EXERCISE AIM: Among the records below, find each line that includes the string "ServiceApiBuilder" and copy it.
====== DATA FOR THIS EXERCISE ======
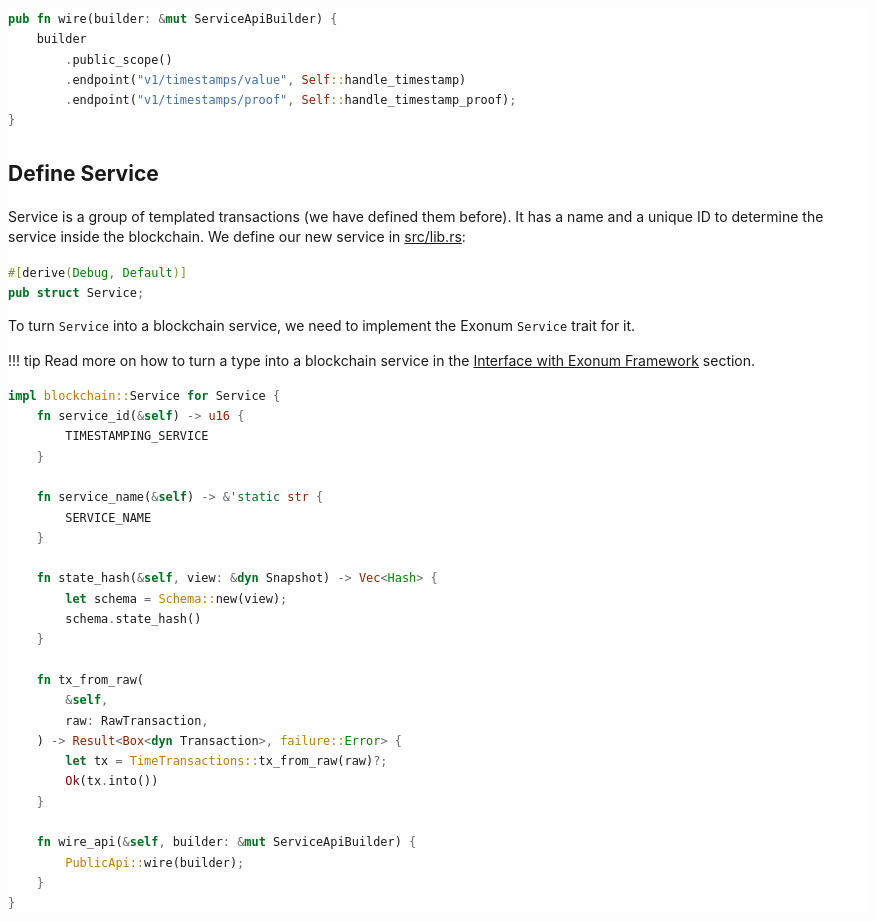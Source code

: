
 ```rust
pub fn wire(builder: &mut ServiceApiBuilder) {
    builder
        .public_scope()
        .endpoint("v1/timestamps/value", Self::handle_timestamp)
        .endpoint("v1/timestamps/proof", Self::handle_timestamp_proof);
}
```

## Define Service

Service is a group of templated transactions (we have defined them before).
It has a name and a unique ID to determine the service inside the blockchain.
We define our new service in [src/lib.rs][src/lib.rs]:

```rust
#[derive(Debug, Default)]
pub struct Service;
```

To turn `Service` into a blockchain service, we need to implement the Exonum
`Service` trait for it.

!!! tip
    Read more on how to turn a type into a blockchain service in the
    [Interface with Exonum Framework](../architecture/services.md#interface-with-exonum-framework)
    section.

```rust
impl blockchain::Service for Service {
    fn service_id(&self) -> u16 {
        TIMESTAMPING_SERVICE
    }

    fn service_name(&self) -> &'static str {
        SERVICE_NAME
    }

    fn state_hash(&self, view: &dyn Snapshot) -> Vec<Hash> {
        let schema = Schema::new(view);
        schema.state_hash()
    }

    fn tx_from_raw(
        &self,
        raw: RawTransaction,
    ) -> Result<Box<dyn Transaction>, failure::Error> {
        let tx = TimeTransactions::tx_from_raw(raw)?;
        Ok(tx.into())
    }

    fn wire_api(&self, builder: &mut ServiceApiBuilder) {
        PublicApi::wire(builder);
    }
}

```


[timestamping]: https://github.com/exonum/exonum/tree/master/examples/timestamping
[demo-data-proofs]: https://github.com/exonum/exonum/tree/master/examples/cryptocurrency-advanced
[demo-service]: https://github.com/exonum/exonum/tree/master/examples/cryptocurrency
[src/lib.rs]: https://github.com/exonum/exonum/blob/master/examples/timestamping/backend/src/lib.rs
[src/transactions.rs]: https://github.com/exonum/exonum/blob/master/examples/timestamping/backend/src/transactions.rs
[src/schema.rs]: https://github.com/exonum/exonum/blob/master/examples/timestamping/backend/src/schema.rs
[src/api.rs]: https://github.com/exonum/exonum/blob/master/examples/timestamping/backend/src/api.rs
[src/main.rs]: https://github.com/exonum/exonum/blob/master/examples/timestamping/backend/src/main.rs
[client]: https://github.com/exonum/exonum-client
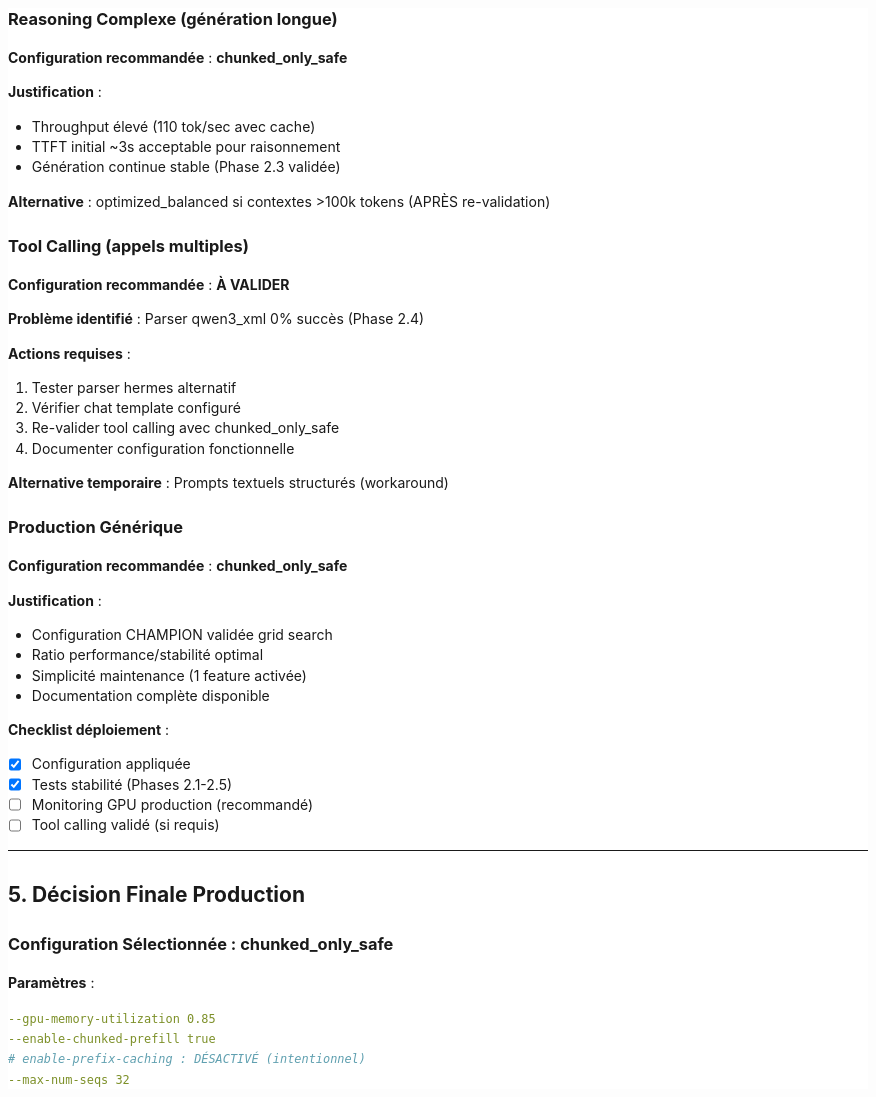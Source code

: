 ### Reasoning Complexe (génération longue)

**Configuration recommandée** : **chunked_only_safe**

**Justification** :
- Throughput élevé (110 tok/sec avec cache)
- TTFT initial ~3s acceptable pour raisonnement
- Génération continue stable (Phase 2.3 validée)

**Alternative** : optimized_balanced si contextes >100k tokens (APRÈS re-validation)

### Tool Calling (appels multiples)

**Configuration recommandée** : **À VALIDER**

**Problème identifié** : Parser qwen3_xml 0% succès (Phase 2.4)

**Actions requises** :
1. Tester parser hermes alternatif
2. Vérifier chat template configuré
3. Re-valider tool calling avec chunked_only_safe
4. Documenter configuration fonctionnelle

**Alternative temporaire** : Prompts textuels structurés (workaround)

### Production Générique

**Configuration recommandée** : **chunked_only_safe**

**Justification** :
- Configuration CHAMPION validée grid search
- Ratio performance/stabilité optimal
- Simplicité maintenance (1 feature activée)
- Documentation complète disponible

**Checklist déploiement** :
- [x] Configuration appliquée
- [x] Tests stabilité (Phases 2.1-2.5)
- [ ] Monitoring GPU production (recommandé)
- [ ] Tool calling validé (si requis)

---

## 5. Décision Finale Production

### Configuration Sélectionnée : chunked_only_safe

**Paramètres** :
```yaml
--gpu-memory-utilization 0.85
--enable-chunked-prefill true
# enable-prefix-caching : DÉSACTIVÉ (intentionnel)
--max-num-seqs 32
```
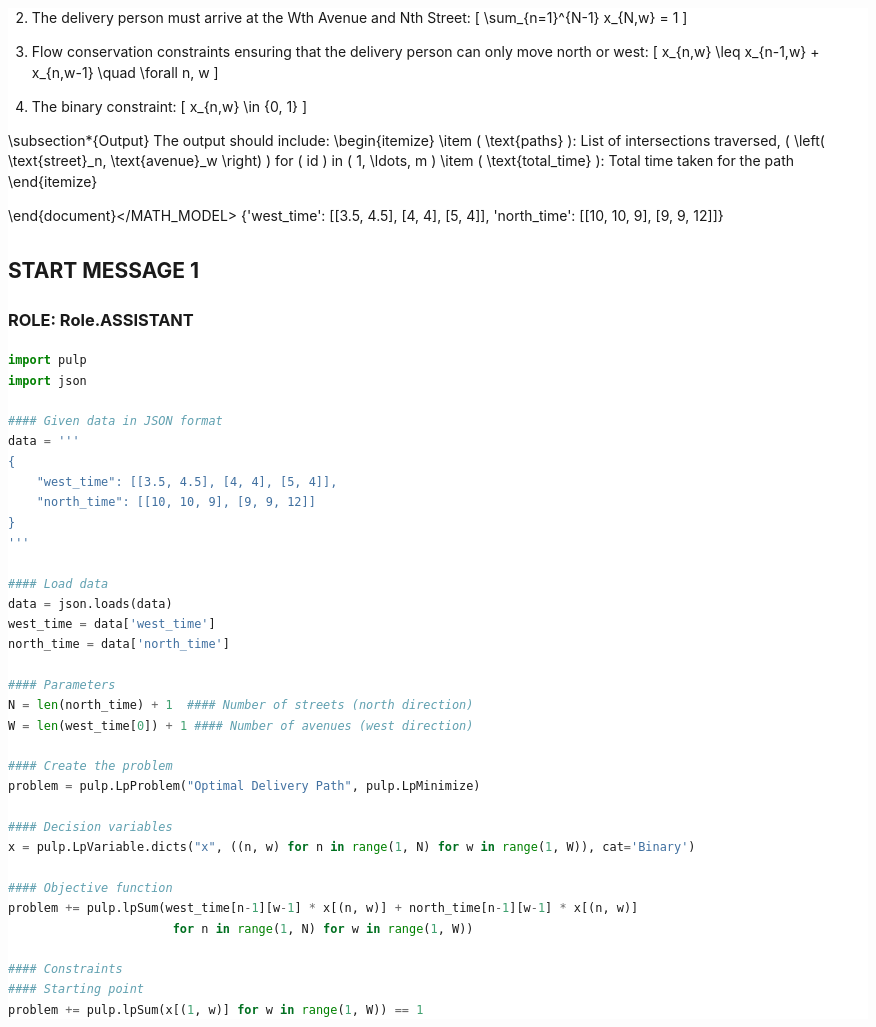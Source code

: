 2. The delivery person must arrive at the Wth Avenue and Nth Street:
   \[
   \sum_{n=1}^{N-1} x_{N,w} = 1
   \]

3. Flow conservation constraints ensuring that the delivery person can only move north or west:
   \[
   x_{n,w} \leq x_{n-1,w} + x_{n,w-1} \quad \forall n, w
   \]

4. The binary constraint:
   \[
   x_{n,w} \in \{0, 1\}
   \]

\subsection*{Output}
The output should include:
\begin{itemize}
    \item \( \text{paths} \): List of intersections traversed, \( \left( \text{street}_n, \text{avenue}_w \right) \) for \( id \) in \( 1, \ldots, m \)
    \item \( \text{total\_time} \): Total time taken for the path
\end{itemize}

\end{document}</MATH_MODEL>
<DATA>
{'west_time': [[3.5, 4.5], [4, 4], [5, 4]], 'north_time': [[10, 10, 9], [9, 9, 12]]}</DATA>


## START MESSAGE 1 
### ROLE: Role.ASSISTANT
```python
import pulp
import json

#### Given data in JSON format
data = '''
{
    "west_time": [[3.5, 4.5], [4, 4], [5, 4]],
    "north_time": [[10, 10, 9], [9, 9, 12]]
}
'''

#### Load data
data = json.loads(data)
west_time = data['west_time']
north_time = data['north_time']

#### Parameters
N = len(north_time) + 1  #### Number of streets (north direction)
W = len(west_time[0]) + 1 #### Number of avenues (west direction)

#### Create the problem
problem = pulp.LpProblem("Optimal Delivery Path", pulp.LpMinimize)

#### Decision variables
x = pulp.LpVariable.dicts("x", ((n, w) for n in range(1, N) for w in range(1, W)), cat='Binary')

#### Objective function
problem += pulp.lpSum(west_time[n-1][w-1] * x[(n, w)] + north_time[n-1][w-1] * x[(n, w)] 
                       for n in range(1, N) for w in range(1, W))

#### Constraints
#### Starting point
problem += pulp.lpSum(x[(1, w)] for w in range(1, W)) == 1

```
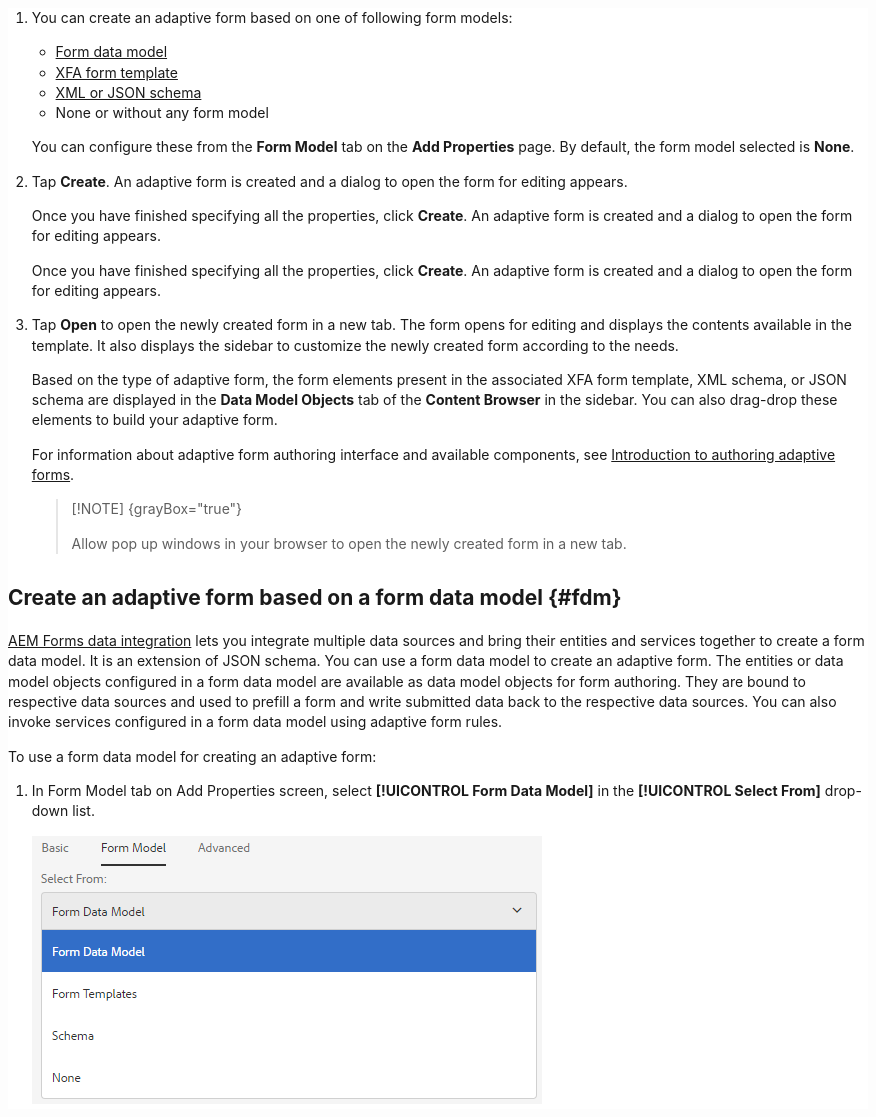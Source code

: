 1. You can create an adaptive form based on one of following form models:

    * [Form data model](#fdm)
    * [XFA form template](/help/forms/using/creating-adaptive-form.md#p-create-an-adaptive-form-based-on-an-xfa-form-template-p)
    * [XML or JSON schema](/help/forms/using/creating-adaptive-form.md#p-create-an-adaptive-form-based-on-xml-or-json-schema-p)
    * None or without any form model

   You can configure these from the **Form Model** tab on the **Add Properties** page. By default, the form model selected is **None**.

1. Tap **Create**. An adaptive form is created and a dialog to open the form for editing appears.

   Once you have finished specifying all the properties, click **Create**. An adaptive form is created and a dialog to open the form for editing appears. 

   Once you have finished specifying all the properties, click **Create**. An adaptive form is created and a dialog to open the form for editing appears.  

1. Tap **Open** to open the newly created form in a new tab. The form opens for editing and displays the contents available in the template. It also displays the sidebar to customize the newly created form according to the needs.

   Based on the type of adaptive form, the form elements present in the associated XFA form template, XML schema, or JSON schema are displayed in the **Data Model Objects** tab of the **Content Browser** in the sidebar. You can also drag-drop these elements to build your adaptive form.

   For information about adaptive form authoring interface and available components, see [Introduction to authoring adaptive forms](/help/forms/using/introduction-forms-authoring.md).

   >[!NOTE] {grayBox="true"}
   >
   >Allow pop up windows in your browser to open the newly created form in a new tab.

## Create an adaptive form based on a form data model {#fdm}

[AEM Forms data integration](/help/forms/using/data-integration.md) lets you integrate multiple data sources and bring their entities and services together to create a form data model. It is an extension of JSON schema. You can use a form data model to create an adaptive form. The entities or data model objects configured in a form data model are available as data model objects for form authoring. They are bound to respective data sources and used to prefill a form and write submitted data back to the respective data sources. You can also invoke services configured in a form data model using adaptive form rules.

To use a form data model for creating an adaptive form:

1. In Form Model tab on Add Properties screen, select **[!UICONTROL Form Data Model]** in the **[!UICONTROL Select From]** drop-down list.

   ![create-af-1-1](assets/create-af-1-1.png)
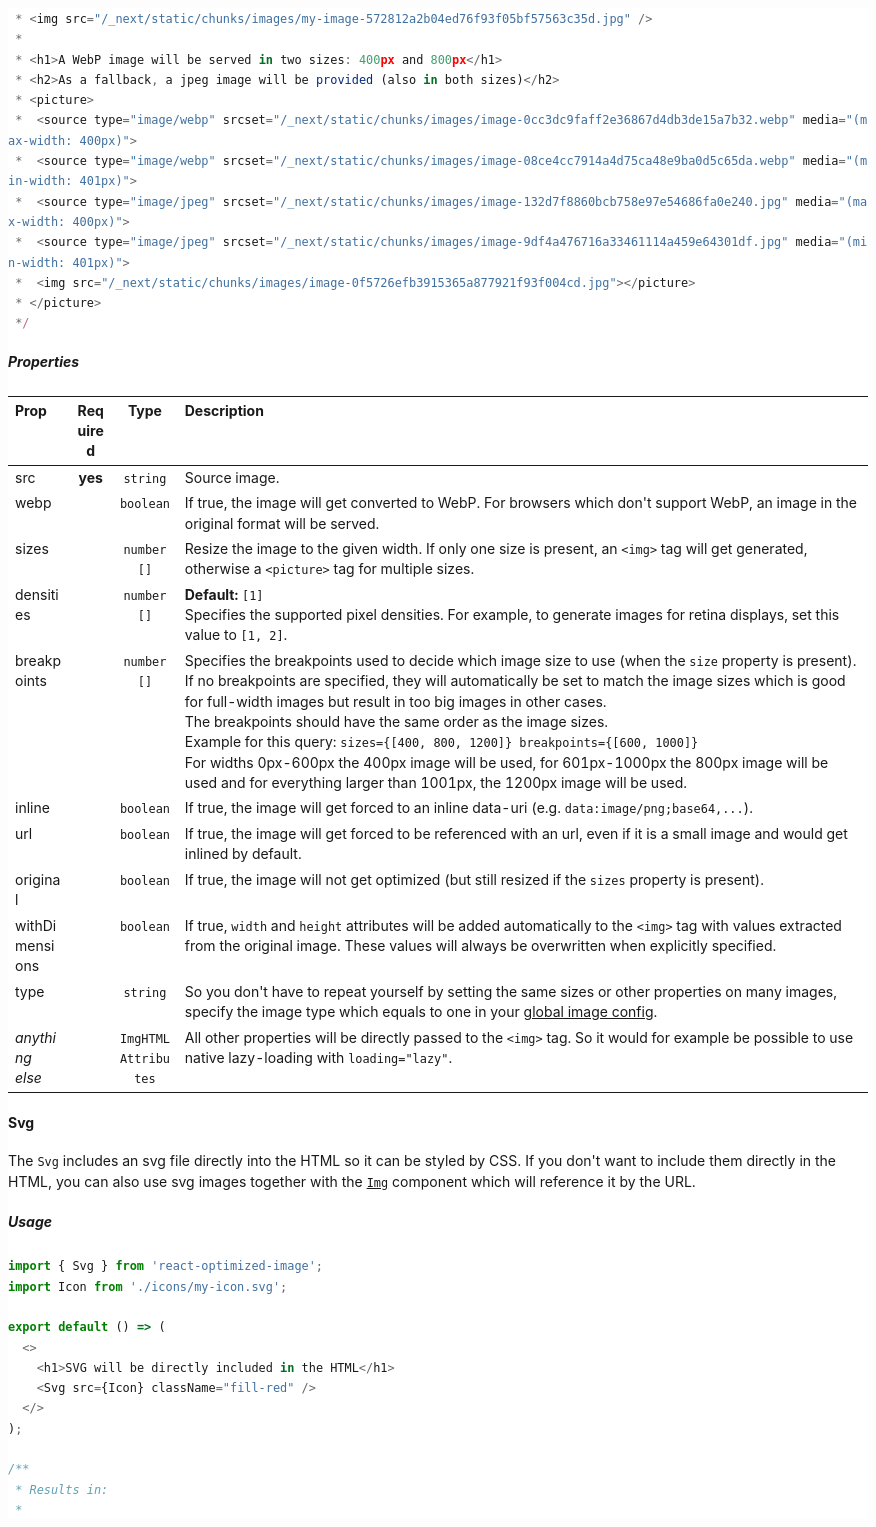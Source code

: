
 ```javascript
 * <img src="/_next/static/chunks/images/my-image-572812a2b04ed76f93f05bf57563c35d.jpg" />
 *
 * <h1>A WebP image will be served in two sizes: 400px and 800px</h1>
 * <h2>As a fallback, a jpeg image will be provided (also in both sizes)</h2>
 * <picture>
 *  <source type="image/webp" srcset="/_next/static/chunks/images/image-0cc3dc9faff2e36867d4db3de15a7b32.webp" media="(max-width: 400px)">
 *  <source type="image/webp" srcset="/_next/static/chunks/images/image-08ce4cc7914a4d75ca48e9ba0d5c65da.webp" media="(min-width: 401px)">
 *  <source type="image/jpeg" srcset="/_next/static/chunks/images/image-132d7f8860bcb758e97e54686fa0e240.jpg" media="(max-width: 400px)">
 *  <source type="image/jpeg" srcset="/_next/static/chunks/images/image-9df4a476716a33461114a459e64301df.jpg" media="(min-width: 401px)">
 *  <img src="/_next/static/chunks/images/image-0f5726efb3915365a877921f93f004cd.jpg"></picture>
 * </picture>
 */
```

##### Properties

| Prop | Required | Type | Description |
| :--- | :------: | :--: | :---------- |
| src | **yes** | `string` | Source image. |
| webp | | `boolean` | If true, the image will get converted to WebP. For browsers which don't support WebP, an image in the original format will be served. |
| sizes | | `number[]` | Resize the image to the given width. If only one size is present, an `<img>` tag will get generated, otherwise a `<picture>` tag for multiple sizes. |
| densities | | `number[]` | **Default:** `[1]`<br>Specifies the supported pixel densities. For example, to generate images for retina displays, set this value to `[1, 2]`. |
| breakpoints | | `number[]` | Specifies the breakpoints used to decide which image size to use (when the `size` property is present). If no breakpoints are specified, they will automatically be set to match the image sizes which is good for full-width images but result in too big images in other cases.<br>The breakpoints should have the same order as the image sizes.<br>Example for this query: ```sizes={[400, 800, 1200]} breakpoints={[600, 1000]}```<br>For widths 0px-600px the 400px image will be used, for 601px-1000px the 800px image will be used and for everything larger than 1001px, the 1200px image will be used. |
| inline | | `boolean` | If true, the image will get forced to an inline data-uri (e.g. `data:image/png;base64,...`). |
| url | | `boolean` | If true, the image will get forced to be referenced with an url, even if it is a small image and would get inlined by default. |
| original | | `boolean` | If true, the image will not get optimized (but still resized if the `sizes` property is present). |
| withDimensions | | `boolean` | If true, `width` and `height` attributes will be added automatically to the `<img>` tag with values extracted from the original image. These values will always be overwritten when explicitly specified. |
| type | | `string` | So you don't have to repeat yourself by setting the same sizes or other properties on many images, specify the image type which equals to one in your [global image config](#global-image-config). |
| *anything else* | | `ImgHTMLAttributes` | All other properties will be directly passed to the `<img>` tag. So it would for example be possible to use native lazy-loading with `loading="lazy"`. |

#### Svg

The `Svg` includes an svg file directly into the HTML so it can be styled by CSS. If you don't want to include them directly in the HTML, you can also use svg images together with the [`Img`](#img) component which will reference it by the URL.

##### Usage

```javascript
import { Svg } from 'react-optimized-image';
import Icon from './icons/my-icon.svg';

export default () => (
  <>
    <h1>SVG will be directly included in the HTML</h1>
    <Svg src={Icon} className="fill-red" />
  </>
);

/**
 * Results in:
 *
```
======
RESULT FOR THIS EXERCISE:
pub fn wire(builder: &mut ServiceApiBuilder) {
    fn wire_api(&self, builder: &mut ServiceApiBuilder) {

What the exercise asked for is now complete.